М. МЕЛЬТЮХОВ: Да, или это было своего рода наказание. Тут опять же можно строить какие угодно гипотезы, но вы совершенно правы, собственно, уже со 2 июля в переговорах с фронтами Сталин фактически называет себя наркомом обороны, хотя официально он на эту должность был назначен только 19 июля. Вот происходит, как мы уже с вами говорили, концентрация реальной власти в лице одного человека.

Д. ЗАХАРОВ: Ну, на войне факт единоначалия это аксиома.

М. МЕЛЬТЮХОВ: Да, это конечно.

В. ДЫМАРСКИЙ: Кстати, еще раз возвращаясь к ГКО, помимо всего прочего ГКО - это был такой сокращенный вариант Политбюро, получается. Но самое интересное, что в течение всей войны заседаний Политбюро не было ни одного.

М. МЕЛЬТЮХОВ: Вы знаете, вот насчет заседаний…

В. ДЫМАРСКИЙ: Политбюро не собиралось.

М. МЕЛЬТЮХОВ: Вы имеете в виду, наверное, пленумы ЦК?

В. ДЫМАРСКИЙ: Нет, именно Политбюро. Собиралось ГКО. ГКО - это был как бы малый Совнарком, как во времена Ленина, это такое ядро Политбюро, которое постоянно собиралось, естественно, и которое взяло на себя всю ответственность, всю полноту власти в стране. И, кстати, по мнению очень многих уже даже не просто историков, а политологов, в принципе, Сталин даже и не восстановил ту роль Политбюро, к которой мы привыкли в советские времена вплоть до своей смерти. Роль Политбюро уже вновь поднялась уже после смерти Сталина. А в течение всей войны Политбюро не собиралось. А кому там было собираться? Хрущев был на Украине, Калинин был достаточно стар и мало что решал, Жданов в Ленинграде. Кстати говоря, из членов ГКО ведь не все были членами Политбюро, потому что Маленков и Берия в 1941 году были кандидатами в члены Политбюро.

Д. ЗАХАРОВ: Как говорится, на скорость это не влияло, потому что все равно власть была сконцентрирована в одних руках.

В. ДЫМАРСКИЙ: Ну да, Маленков и Берия - кандидаты в члены Политбюро, Ворошилов и Молотов - два члена Политбюро и Сталин во главе. Вот пять человек, которые составили ГКО. Они, собственно говоря, на себя взяли все функции Политбюро и всю политическую власть.

М. МЕЛЬТЮХОВ: Знаете, собственно говоря, я не очень понял, к чему вы все это вели. Вы только что сказали, что в принципе это те же самые люди, правильно?

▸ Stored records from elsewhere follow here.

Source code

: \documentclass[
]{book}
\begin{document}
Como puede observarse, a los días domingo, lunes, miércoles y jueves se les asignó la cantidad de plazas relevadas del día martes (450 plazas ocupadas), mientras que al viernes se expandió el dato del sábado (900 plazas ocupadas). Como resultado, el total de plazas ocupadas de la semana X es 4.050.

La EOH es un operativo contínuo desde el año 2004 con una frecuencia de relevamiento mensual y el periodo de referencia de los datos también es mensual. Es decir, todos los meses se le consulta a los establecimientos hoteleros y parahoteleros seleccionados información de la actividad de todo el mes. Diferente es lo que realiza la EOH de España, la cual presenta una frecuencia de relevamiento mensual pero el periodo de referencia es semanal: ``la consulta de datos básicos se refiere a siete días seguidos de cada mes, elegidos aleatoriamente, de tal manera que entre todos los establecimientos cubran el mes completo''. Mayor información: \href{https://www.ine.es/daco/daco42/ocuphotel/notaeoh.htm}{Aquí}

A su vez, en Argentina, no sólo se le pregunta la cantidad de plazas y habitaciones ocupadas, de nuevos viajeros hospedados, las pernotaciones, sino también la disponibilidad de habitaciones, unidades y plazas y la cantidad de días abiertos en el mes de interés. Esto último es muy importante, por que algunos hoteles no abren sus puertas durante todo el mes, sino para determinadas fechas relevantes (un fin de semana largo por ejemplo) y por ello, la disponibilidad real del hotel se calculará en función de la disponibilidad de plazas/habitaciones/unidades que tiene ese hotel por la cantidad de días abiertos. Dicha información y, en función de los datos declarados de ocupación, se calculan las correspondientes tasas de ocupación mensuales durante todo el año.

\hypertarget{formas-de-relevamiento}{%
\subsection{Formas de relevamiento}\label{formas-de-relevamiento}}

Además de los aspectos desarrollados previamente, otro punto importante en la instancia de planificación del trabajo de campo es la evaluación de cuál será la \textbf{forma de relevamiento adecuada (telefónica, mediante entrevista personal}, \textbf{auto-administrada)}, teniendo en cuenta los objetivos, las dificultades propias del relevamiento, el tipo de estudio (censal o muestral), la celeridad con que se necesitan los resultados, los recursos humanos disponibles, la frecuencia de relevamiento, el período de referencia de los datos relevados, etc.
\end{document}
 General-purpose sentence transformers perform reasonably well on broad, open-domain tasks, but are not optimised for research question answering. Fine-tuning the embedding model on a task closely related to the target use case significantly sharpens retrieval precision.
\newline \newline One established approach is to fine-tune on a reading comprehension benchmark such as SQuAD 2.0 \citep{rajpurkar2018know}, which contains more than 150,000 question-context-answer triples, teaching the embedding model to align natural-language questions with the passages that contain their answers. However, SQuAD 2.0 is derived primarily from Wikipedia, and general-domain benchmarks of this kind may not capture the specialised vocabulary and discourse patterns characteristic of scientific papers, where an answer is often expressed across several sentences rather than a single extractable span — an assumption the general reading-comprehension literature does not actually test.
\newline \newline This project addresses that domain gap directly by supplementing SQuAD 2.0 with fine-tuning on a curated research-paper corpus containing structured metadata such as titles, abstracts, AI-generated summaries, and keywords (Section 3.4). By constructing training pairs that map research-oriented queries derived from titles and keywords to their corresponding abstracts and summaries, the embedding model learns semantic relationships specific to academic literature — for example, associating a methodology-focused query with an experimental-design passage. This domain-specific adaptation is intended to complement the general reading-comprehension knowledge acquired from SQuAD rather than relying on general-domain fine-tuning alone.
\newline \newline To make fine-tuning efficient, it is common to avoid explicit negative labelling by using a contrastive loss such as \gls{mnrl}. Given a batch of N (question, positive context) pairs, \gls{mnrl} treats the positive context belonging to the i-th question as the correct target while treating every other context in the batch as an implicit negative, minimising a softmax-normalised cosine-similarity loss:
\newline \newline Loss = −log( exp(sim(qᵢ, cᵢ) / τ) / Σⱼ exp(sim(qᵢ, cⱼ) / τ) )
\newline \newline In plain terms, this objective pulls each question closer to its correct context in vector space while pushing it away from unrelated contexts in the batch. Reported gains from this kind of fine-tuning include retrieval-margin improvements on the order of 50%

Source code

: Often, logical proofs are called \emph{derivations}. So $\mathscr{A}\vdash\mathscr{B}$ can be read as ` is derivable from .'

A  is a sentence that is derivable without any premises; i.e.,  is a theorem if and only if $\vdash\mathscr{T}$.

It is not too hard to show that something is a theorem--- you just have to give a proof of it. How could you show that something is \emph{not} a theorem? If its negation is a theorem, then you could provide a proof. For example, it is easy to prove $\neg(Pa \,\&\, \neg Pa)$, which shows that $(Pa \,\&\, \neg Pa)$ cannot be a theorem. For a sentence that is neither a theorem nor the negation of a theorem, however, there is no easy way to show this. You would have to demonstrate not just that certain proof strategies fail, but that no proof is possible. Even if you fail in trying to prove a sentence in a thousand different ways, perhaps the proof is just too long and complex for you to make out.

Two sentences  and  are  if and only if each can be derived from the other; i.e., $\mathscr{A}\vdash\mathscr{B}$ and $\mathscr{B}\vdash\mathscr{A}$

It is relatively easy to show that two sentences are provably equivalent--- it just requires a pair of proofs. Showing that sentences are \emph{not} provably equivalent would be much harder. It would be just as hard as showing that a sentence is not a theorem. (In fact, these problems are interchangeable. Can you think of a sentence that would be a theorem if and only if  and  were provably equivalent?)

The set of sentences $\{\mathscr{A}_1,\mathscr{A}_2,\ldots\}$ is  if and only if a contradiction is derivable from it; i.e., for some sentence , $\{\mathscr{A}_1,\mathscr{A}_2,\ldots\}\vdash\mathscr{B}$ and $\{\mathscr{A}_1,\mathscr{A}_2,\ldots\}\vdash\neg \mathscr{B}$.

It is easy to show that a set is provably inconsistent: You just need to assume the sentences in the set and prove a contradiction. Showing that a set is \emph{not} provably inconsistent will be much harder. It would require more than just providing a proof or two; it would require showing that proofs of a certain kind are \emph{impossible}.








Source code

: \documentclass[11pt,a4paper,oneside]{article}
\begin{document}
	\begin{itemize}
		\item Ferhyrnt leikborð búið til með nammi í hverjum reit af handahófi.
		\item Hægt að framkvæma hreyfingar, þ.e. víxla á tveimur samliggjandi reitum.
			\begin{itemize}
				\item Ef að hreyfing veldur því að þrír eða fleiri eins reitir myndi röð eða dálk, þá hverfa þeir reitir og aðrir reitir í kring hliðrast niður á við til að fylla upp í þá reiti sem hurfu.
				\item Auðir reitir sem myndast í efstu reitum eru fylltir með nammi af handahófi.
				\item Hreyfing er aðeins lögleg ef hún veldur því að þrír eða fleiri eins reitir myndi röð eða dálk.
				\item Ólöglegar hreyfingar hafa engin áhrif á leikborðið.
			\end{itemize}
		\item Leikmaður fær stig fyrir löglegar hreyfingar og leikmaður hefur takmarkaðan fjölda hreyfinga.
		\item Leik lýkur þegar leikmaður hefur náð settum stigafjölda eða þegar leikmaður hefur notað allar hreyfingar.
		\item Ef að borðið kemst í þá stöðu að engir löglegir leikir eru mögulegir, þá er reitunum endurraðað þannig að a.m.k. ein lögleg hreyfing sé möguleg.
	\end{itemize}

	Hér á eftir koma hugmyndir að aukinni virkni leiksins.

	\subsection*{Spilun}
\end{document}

В. ДЫМАРСКИЙ: В сокращенном варианте.

М. МЕЛЬТЮХОВ: Хорошо, пусть в сокращенном варианте. И от того, что они, простите, собрались не на Старой площади, а в Кремле, по большому счету ничего не меняет. Начнем с того, что решения, связанные с назначениями…

В. ДЫМАРСКИЙ: Они не от имени шли…

М. МЕЛЬТЮХОВ: Простите, они шли от имени Политбюро тоже.

В. ДЫМАРСКИЙ: От имени Политбюро?

М. МЕЛЬТЮХОВ: Да, то есть официально это оформлялось именно как протокол Политбюро.

Д. ЗАХАРОВ: Была абсолютная монополизация власти в данном случае.

М. МЕЛЬТЮХОВ: А я не спорю.

Д. ЗАХАРОВ: Да я тоже не спорю.

В. ДЫМАРСКИЙ: У нас остается не так много времени, но мы не можем не затронуть, пожалуй, самый интересный момент вот этих первых дней войны. Связан он вот с чем. Существует версия, опять же, по которой товарищ Сталин встречался с болгарским послом в первые дни войны и через болгарского посла как бы зондировал почву о возможности мирных переговоров с Гитлером, то есть, как многие сравнивают, Брестский мир в версии 1941 года, то есть чтобы Гитлер остановил свои войска на том рубеже, на котором они были, отдавались эти территории в обмен на перемирие. В частности, эта версия существует в воспоминаниях Волкогонова, но Волкогонов ссылается на свои беседы с маршалом Москаленко. И даже есть слова Москаленко, которые цитирует Волкогонов. Там не только Сталин на встрече, там и Молотов, и Берия, с болгарским послом Иваном Стаменовым в июле 1941 года. Так вот Москаленко, вспоминает Волкогонов, долго молчал, когда ему задали этот вопрос, затем произнес: «Не пришло еще время говорить об этих фактах, да и не все их проверить можно». Тем не менее существует такая версия о сталинском плане Брестского мира все с той же Германией, но уже в 1941 году.

Д. ЗАХАРОВ: Во всяком случае к середине июля он уже все прочувствовал сполна.

В. ДЫМАРСКИЙ: Как вы относитесь к этому, Михаил?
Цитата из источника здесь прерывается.